Determining Adherence to Quality Indicators in Sickle Cell Anemia Using Multiple Data Sources

key information

source: American Journal of Preventive Medicine

year: 2016

authors: Neunert CE, Gibson RW, Lane PA, Verma-Bhatnagar P, Barry V, Zhou M, Snyder A

summary/abstract:

INTRODUCTION:
Advances in primary prophylaxis have resulted in improved outcomes for patients with sickle cell anemia (SCA; i.e., hemoglobin SS- and Sβ(0)-thalassemia). Standard prophylactic measures include a first pneumococcal polysaccharide vaccine (PPV) and transcranial Doppler ultrasound (TCD) at age 2 years. Though efficacious, evidence suggests that delivery of these interventions is suboptimal. This study reports adherence to these measures and examines concordance across various data sources, using Registry and Surveillance for Hemoglobinopathies project data.
METHODS:
Retrospective database and SCA center chart review identified children with SCA aged 24-36 months between January 1, 2004, and December 31, 2008. PPV and TCD administration were determined through Medicaid and Children’s Health Insurance Program administrative claims data, medical record review, and Georgia Registry of Immunization Transaction and Services.
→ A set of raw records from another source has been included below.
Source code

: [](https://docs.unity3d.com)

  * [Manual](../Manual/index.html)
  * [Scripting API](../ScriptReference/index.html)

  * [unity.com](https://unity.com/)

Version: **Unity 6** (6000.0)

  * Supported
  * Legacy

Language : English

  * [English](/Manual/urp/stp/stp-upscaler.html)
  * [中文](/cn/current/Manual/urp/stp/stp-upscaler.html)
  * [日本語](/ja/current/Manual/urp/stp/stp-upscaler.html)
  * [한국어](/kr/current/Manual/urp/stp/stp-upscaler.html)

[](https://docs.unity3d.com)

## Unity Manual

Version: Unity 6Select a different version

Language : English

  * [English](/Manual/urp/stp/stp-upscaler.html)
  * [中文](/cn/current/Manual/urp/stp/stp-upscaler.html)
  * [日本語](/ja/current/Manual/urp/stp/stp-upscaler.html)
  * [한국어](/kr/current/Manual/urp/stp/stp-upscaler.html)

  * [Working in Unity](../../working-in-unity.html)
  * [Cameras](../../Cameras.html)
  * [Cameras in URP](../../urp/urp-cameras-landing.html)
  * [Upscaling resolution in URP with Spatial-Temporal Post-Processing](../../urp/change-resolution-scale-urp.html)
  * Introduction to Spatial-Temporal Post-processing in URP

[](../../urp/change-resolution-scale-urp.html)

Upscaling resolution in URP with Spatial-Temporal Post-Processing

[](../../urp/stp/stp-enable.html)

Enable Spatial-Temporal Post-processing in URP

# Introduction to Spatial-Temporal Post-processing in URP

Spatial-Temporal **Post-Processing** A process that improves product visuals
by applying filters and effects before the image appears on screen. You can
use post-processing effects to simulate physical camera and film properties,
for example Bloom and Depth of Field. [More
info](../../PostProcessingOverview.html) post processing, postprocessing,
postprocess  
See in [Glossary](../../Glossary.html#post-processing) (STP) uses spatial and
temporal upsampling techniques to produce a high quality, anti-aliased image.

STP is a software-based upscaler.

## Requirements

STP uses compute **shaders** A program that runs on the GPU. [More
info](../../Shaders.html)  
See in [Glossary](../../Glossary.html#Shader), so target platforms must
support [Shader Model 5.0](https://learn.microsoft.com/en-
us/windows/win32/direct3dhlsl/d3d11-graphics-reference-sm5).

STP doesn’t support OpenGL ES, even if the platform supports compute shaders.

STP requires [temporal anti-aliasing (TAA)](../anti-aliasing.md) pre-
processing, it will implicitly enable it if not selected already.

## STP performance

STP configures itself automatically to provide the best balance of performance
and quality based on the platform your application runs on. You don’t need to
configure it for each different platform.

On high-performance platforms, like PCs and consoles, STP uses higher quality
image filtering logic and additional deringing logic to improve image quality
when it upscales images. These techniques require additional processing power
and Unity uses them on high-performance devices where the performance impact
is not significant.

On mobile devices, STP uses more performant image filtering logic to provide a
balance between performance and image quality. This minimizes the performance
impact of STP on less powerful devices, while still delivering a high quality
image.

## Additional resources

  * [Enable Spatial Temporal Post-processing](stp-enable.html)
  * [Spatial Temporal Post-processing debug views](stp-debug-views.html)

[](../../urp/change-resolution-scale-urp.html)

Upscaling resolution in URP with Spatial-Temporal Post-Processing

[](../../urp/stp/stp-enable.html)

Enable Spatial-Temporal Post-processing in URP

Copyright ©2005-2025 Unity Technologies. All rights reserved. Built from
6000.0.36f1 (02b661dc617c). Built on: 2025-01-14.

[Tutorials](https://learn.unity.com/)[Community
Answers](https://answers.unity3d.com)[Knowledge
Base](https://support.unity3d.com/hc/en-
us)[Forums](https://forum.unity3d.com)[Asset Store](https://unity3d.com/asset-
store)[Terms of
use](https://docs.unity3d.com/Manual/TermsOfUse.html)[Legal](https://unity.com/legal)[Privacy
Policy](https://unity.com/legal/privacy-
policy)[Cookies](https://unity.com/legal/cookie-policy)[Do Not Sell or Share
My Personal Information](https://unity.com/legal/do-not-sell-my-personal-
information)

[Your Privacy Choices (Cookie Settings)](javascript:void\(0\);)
Analysis was conducted in 2015.
RESULTS:
A total of 125 children met inclusion criteria. Forty-five (36.0%) children had documentation of both interventions, whereas 19 (15.2%) had no documentation of either intervention. Sixty-one (48.8%) children obtained only one intervention. Of these, more were likely to have had PPV than TCD (77.0% vs 23.0%, respectively, p<0.001). Agreement between claims data and medical record review was moderate for PPV (κ=0.55) and substantial for TCD (κ=0.74).
CONCLUSIONS:
No single, reliable data source for tracking standard of care for children with SCA statewide was found. According to study data, prophylaxis measures were not universally implemented during the surveillance period. Further research is needed to adequately track changes over time, determine risk groups, and develop methods of evaluating important metrics.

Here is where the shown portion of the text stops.